George, who is also president of gaming and lottery company Supreme Ventures Limited, says that in order to push back against the debanking of gaming companies, the regulator must be seen as a strict enforcer and the operators as staunchly compliant.

He urged his peers to go well beyond the 'Know Your Customer' requirements mandated by anti-money laundering laws to "knowing your customer's customers" and how their source of funds impacts the business.

"I did not feel that everyone took the same level of urgency and understood the large implications to the industry of the issue of compliance," the JGA chairman said.

A compliant sector is the only way the Jamaican Government will be able to lobby effectively for the group in talks related to correspondent banking challenges with local and international banks, George reasoned.

Not strict enough

His comments built on his address to the gaming summit last week, where the JGA chairman was critical of the BGLC for not being strict enough with gaming companies.

"The regulator has not done a good job of having the level concrete discussion to make sure we know where we are heading and what the issues are," George told the conference.

"Gone are the days when the BGLC, because of their desire to facilitate the growth of the industry, can allow things to slip ... though their intentions are noble," he said.

Macau opened its doors in 2012 and had been banking with Scotiabank since inception, the managers said, and were not expecting to be turfed by the Canada-owned bank. Scotia Group Jamaica was reached but had not commented up to press time.

Macau has since found another banker but is decrying the wave of challenges affecting local lounges, which do heavy money transactions.

"We were basically advised that they weren't comfortable with us and our policies," Mignott said, while noting that Macau was in compliance with industry regulations overseen by the Betting, Gaming and Lotteries Commission.

Another gaming operator told the Financial Gleaner that their challenge rests with the limits on the amount of cash they can lodge to their bank account, saying their intake sometimes exceeds the regulatory cap.

BGLC director of legal services, Karla Small Dwyer, said the regulatory agency has received anecdotal reports of bank account closures within the gaming sector "and we know that this is going to be a continuing issue".

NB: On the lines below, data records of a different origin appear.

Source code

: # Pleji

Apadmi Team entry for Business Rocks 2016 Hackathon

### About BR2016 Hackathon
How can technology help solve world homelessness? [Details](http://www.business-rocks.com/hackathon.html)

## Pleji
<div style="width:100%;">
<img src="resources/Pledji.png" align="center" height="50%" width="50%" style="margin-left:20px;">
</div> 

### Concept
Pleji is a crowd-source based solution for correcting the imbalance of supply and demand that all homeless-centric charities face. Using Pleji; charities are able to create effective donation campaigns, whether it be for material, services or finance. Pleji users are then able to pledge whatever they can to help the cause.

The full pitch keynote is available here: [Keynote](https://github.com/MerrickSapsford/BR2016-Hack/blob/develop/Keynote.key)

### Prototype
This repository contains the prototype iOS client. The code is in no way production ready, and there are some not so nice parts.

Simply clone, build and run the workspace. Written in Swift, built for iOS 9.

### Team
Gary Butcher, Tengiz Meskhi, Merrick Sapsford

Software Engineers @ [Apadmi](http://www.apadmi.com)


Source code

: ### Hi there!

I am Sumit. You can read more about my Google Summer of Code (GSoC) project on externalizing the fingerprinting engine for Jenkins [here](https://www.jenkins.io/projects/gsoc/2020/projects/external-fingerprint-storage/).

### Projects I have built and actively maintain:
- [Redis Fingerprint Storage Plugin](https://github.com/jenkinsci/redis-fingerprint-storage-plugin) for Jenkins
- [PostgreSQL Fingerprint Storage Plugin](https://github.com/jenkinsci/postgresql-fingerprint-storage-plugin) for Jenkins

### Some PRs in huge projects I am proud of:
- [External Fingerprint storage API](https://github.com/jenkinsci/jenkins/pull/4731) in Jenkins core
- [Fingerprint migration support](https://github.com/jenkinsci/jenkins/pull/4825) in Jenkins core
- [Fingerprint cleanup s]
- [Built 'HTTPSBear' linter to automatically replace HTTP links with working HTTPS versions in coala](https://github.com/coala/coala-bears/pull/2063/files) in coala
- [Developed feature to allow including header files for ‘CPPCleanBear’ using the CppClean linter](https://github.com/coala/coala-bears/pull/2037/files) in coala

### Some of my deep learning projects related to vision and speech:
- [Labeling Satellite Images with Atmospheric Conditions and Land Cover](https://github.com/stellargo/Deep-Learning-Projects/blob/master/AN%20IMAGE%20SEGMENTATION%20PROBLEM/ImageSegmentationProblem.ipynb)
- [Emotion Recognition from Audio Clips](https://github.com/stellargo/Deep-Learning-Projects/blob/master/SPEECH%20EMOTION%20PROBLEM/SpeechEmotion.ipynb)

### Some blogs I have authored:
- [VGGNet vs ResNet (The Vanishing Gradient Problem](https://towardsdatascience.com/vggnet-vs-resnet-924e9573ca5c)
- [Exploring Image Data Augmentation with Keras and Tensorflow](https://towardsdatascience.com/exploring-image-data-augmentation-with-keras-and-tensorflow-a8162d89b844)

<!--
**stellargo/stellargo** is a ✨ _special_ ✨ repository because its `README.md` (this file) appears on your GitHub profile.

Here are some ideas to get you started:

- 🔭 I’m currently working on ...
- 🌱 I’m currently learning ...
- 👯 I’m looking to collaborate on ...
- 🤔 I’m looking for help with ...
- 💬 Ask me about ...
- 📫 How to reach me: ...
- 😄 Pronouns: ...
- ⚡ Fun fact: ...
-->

"We have been getting reports from the licensees - if their accounts haven't been closed, they are having other challenges," added acting executive director of the BGLC, Carole Martinez-Johnson.

Strengthen money-laundering policies

Gaming operators have reported challenges maintaining accounts "just to pay regular bills," Martinez-Johnson said.

The regulator is urging operators to ensure their anti-money laundering policies are robust and in effect, and vetted by the BGLC.

"They need to work earnestly because if they can demonstrate that they are putting in the right infrastructure, the pushback from the banks might be a little less," said Martinez-Johnson.

The BGLC previously set a September month-end deadline, today, for gaming lounges to be audited.

With banks themselves needing to ensure they are compliant with anti-money laundering policies, Martinez-Johnson noted the all-encompassing negative effect of de-risking, saying the banks themselves are losing customers.

The onus is therefore on everyone to be compliant for the benefit of the overall financial sector, she said.

"In the long run, it will actually work for them (the lounges). It's really a culture change for them, and policies they have to put in place will benefit their organisation in the end," added Dwyer, the legal director.

Jamaica has been experiencing fallout from de-risking from around 2011 when local banks began shedding relations with money-services businesses to allay concerns of their foreign correspondent banking partners worried about exposure to money laundering.

Jamaica and its Caricom neighbours are tackling the issue on their own and as a bloc.

There is little indication that their outreach is holding sway.

"I have suggested to those larger overseas institutions who are heading in an exuberant way to de-risk - and in some cases, in a blind way - that the real risk is that we could end up having our economy grow even more informal," Minister Shaw said at the summit.